Em Louvor das Sardinhas

 

Há cerca de um ano, revisitámos Monterey, uma pequena cidade californiana muito ligada à obra de John Steinbeck (Nobel 1962). Tínhamos relido “Cannery Row” e achámos, na rua com o mesmo nome, um restaurante de alta gama a servir sardinhas. À moda antiga. Quem diria?

 

A culinária de referência tem por hábito limitar-se aos peixes nobres: cherne, pescada, espadarte, garoupa, linguado, etc. A arraia-miúda do mar – sardinhas, arenques e anchovas – vai na melhor das hipóteses para as latas de conserva. Contudo, milhares de toneladas são transformadas em rações para a criação de camarão e salmão em viveiros aquáticos.

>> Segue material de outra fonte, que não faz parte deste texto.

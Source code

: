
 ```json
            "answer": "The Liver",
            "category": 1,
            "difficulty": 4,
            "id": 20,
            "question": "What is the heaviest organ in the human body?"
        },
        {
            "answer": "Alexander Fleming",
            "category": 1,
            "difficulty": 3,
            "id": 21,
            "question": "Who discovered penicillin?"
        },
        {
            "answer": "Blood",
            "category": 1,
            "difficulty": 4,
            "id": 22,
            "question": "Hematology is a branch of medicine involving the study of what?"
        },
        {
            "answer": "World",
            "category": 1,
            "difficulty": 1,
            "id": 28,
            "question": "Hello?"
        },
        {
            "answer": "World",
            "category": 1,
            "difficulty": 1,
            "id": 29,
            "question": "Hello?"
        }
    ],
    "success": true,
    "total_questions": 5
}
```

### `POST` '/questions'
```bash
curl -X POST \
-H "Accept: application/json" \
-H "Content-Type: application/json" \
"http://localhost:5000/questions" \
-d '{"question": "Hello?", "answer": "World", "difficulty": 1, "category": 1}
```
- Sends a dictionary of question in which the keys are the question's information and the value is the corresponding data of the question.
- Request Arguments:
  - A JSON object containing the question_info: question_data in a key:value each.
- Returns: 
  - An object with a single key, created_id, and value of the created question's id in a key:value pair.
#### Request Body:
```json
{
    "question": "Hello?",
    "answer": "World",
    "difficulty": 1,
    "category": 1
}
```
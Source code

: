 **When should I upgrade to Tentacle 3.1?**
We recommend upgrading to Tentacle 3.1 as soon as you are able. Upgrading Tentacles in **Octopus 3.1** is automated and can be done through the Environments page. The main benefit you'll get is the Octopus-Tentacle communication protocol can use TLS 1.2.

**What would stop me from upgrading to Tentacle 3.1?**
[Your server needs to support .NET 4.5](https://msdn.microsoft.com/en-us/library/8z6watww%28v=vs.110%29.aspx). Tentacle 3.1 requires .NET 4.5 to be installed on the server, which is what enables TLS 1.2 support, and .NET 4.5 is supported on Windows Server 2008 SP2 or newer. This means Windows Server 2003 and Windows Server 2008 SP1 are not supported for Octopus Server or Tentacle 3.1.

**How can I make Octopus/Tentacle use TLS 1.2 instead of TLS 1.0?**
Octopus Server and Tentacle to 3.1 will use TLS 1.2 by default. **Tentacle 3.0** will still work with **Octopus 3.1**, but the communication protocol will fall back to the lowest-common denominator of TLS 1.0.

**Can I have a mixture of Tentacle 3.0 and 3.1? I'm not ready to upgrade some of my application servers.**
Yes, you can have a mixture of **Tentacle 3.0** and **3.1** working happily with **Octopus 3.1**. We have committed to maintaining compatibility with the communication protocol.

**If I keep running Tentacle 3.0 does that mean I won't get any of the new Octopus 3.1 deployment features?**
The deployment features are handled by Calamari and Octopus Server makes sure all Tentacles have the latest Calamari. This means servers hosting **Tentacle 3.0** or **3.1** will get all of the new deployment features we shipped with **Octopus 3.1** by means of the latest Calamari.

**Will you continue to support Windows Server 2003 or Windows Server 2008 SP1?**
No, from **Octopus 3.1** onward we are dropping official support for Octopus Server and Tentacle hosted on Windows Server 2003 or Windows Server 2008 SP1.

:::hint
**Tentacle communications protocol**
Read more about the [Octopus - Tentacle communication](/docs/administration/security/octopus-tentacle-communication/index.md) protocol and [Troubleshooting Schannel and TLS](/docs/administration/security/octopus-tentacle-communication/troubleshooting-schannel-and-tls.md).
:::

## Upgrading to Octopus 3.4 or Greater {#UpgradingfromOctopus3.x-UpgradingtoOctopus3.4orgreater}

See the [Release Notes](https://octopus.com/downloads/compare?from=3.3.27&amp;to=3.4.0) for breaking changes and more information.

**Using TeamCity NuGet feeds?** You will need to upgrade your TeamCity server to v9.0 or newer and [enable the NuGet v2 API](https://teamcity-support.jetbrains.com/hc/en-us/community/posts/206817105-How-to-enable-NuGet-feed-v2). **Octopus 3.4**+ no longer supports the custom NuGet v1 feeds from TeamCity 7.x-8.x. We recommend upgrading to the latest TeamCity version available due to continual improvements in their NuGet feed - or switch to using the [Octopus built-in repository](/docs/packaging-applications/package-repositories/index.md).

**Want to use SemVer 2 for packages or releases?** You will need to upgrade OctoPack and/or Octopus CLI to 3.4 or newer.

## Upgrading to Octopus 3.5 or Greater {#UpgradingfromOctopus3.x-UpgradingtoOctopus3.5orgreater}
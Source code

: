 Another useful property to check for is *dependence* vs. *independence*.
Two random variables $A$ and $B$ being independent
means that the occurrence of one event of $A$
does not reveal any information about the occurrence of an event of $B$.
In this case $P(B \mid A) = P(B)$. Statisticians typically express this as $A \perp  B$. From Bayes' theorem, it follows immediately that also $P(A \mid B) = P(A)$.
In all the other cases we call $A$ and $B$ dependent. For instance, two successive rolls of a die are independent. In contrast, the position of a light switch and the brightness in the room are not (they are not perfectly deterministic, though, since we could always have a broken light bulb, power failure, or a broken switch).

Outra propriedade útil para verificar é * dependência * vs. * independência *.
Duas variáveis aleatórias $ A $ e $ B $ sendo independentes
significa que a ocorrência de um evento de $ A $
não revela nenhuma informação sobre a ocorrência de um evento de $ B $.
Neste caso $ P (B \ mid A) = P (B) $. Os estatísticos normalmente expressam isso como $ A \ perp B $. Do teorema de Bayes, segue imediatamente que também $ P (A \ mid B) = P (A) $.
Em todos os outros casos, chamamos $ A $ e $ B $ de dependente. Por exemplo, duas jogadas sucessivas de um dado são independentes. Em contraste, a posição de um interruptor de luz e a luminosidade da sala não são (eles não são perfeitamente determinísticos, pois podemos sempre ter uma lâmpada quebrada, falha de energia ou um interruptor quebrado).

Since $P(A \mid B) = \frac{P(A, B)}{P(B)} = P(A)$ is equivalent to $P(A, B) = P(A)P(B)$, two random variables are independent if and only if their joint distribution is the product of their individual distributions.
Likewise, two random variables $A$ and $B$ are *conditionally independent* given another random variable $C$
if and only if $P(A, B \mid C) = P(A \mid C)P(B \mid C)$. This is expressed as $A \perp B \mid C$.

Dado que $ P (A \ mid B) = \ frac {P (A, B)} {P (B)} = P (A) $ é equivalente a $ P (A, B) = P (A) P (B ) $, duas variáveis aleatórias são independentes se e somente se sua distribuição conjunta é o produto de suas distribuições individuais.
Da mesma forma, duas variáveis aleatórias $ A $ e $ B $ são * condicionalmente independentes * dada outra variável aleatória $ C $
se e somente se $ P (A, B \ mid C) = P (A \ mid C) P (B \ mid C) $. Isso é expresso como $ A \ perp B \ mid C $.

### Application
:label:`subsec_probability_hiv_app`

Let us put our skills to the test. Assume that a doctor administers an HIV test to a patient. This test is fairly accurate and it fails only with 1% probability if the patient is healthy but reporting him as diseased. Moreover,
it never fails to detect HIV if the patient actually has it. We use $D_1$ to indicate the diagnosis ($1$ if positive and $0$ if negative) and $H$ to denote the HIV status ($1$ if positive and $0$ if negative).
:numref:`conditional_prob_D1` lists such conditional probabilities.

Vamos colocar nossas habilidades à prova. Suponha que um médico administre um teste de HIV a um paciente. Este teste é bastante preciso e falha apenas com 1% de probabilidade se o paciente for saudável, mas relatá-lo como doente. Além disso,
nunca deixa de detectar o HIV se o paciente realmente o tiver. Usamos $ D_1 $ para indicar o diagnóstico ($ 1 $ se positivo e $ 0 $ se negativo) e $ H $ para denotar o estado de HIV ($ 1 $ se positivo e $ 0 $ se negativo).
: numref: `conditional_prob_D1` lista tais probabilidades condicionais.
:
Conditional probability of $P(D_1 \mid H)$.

Quiçá devido ao tamanho, por terem demasiadas espinhas ou, o que é mais certo, pelo baixo valor mercantil.

 

Muitos portugueses ainda se recordam que, tal com o bacalhau, elas constituiam uma das principais fontes de proteína das classes trabalhadoras. Também serviam de matéria prima para uma pujante indústria conserveira que, à semelhança de outras actividades marítimas, já viu melhores dias no nosso país. Segundo os peritos, a renovação desta espécie pelágica efectua-se em ciclos de cinquenta a sessenta anos. E ainda bem que está a reaparecer nas ementas dos célebres cozinheiros Jamie Oliver e Ferran Adrià. O mesmo acontece na América do Norte, a exemplo do nova-iorquino “Le Bernardin”, onde são preparadas “à la plancha” acompanhadas com azeitonas, “coulis” de tomate e um fio de azeite.

 

Esta redescoberta está decerto associada ao facto das sardinhas possuírem um forte teor de ómega-3, um activo combatente ao mau colesterol e à hipertensão. Mas acima de tudo, por serem deliciosas e se venderem a baixo preço. Talvez a nossa gente não lhe atribua o devido valor. A situação é idêntica em diversas regiões do sul europeu, onde são fritas, assadas no forno ou grelhadas na brasa. Sempre nos surpreendeu a simplicidade das receitas para as cozinhar, sobretudo em Portugal.

 

Na gastronomia mediterrânica, existem excepções como as “sarde in saor” venezianas: petingas num molho quente de cebolas refogadas em azeite, vinagre, passas de uva e pinhões. Desde o Século XIX que foram enlatadas para alimento de milhões de soldados durante as guerras. Da mesma forma, faziam um jeitão aos campistas da nossa juventude. Hoje em dia, os grandes exportadores mundiais  (Canadá, Noruega, Filipinas, Tailândia, etc.) utilizam espécies diferentes das encontradas na nossa costa. Algumas delas parecem-se mais com arenques ou anchovas.

 

Terminamos com duas estrofes dum soneto de Camões: “O tempo cobre o chão de verde manto // que já coberto foi de neve fria” e associamos o verdejar da natureza na primavera com as refeições “al fresco”.  Um óptimo pretexto para festejar a estação com uma sardinhada no pátio da casa.

 

É pena serem congeladas, no entanto são “product of  Portugal” e vieram de Peniche. Assim vem escrito no pacote!